(Task): Your answer should consist of the lines below that hold the word "begin".

[Saved data entries]
[Start of section]

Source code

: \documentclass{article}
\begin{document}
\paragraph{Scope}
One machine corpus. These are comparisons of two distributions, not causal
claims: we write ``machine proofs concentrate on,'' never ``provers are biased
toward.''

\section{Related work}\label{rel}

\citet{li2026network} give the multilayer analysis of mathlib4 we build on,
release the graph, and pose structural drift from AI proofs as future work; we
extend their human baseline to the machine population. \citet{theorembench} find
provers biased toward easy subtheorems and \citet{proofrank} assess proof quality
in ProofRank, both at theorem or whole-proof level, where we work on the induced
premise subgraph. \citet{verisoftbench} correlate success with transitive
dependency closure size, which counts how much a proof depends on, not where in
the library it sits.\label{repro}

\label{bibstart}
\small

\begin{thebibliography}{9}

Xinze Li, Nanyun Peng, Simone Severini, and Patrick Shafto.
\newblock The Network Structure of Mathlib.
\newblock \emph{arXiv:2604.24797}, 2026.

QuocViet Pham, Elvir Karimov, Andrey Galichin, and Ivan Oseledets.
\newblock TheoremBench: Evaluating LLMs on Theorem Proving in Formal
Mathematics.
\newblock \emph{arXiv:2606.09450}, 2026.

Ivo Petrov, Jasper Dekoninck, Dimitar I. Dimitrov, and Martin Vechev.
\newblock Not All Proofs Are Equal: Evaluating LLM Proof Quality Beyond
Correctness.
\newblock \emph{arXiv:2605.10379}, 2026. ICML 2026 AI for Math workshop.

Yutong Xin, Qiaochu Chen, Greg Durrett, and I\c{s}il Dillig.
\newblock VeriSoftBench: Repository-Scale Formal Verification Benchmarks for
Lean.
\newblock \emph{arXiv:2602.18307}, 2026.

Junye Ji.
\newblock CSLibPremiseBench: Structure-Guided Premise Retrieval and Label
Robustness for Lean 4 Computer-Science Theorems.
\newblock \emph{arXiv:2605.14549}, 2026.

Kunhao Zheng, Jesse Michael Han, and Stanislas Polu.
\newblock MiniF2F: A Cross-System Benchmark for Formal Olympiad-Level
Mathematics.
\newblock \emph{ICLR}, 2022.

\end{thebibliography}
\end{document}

[End of section]

(Completed exercise):
\begin{document}
\begin{thebibliography}{9}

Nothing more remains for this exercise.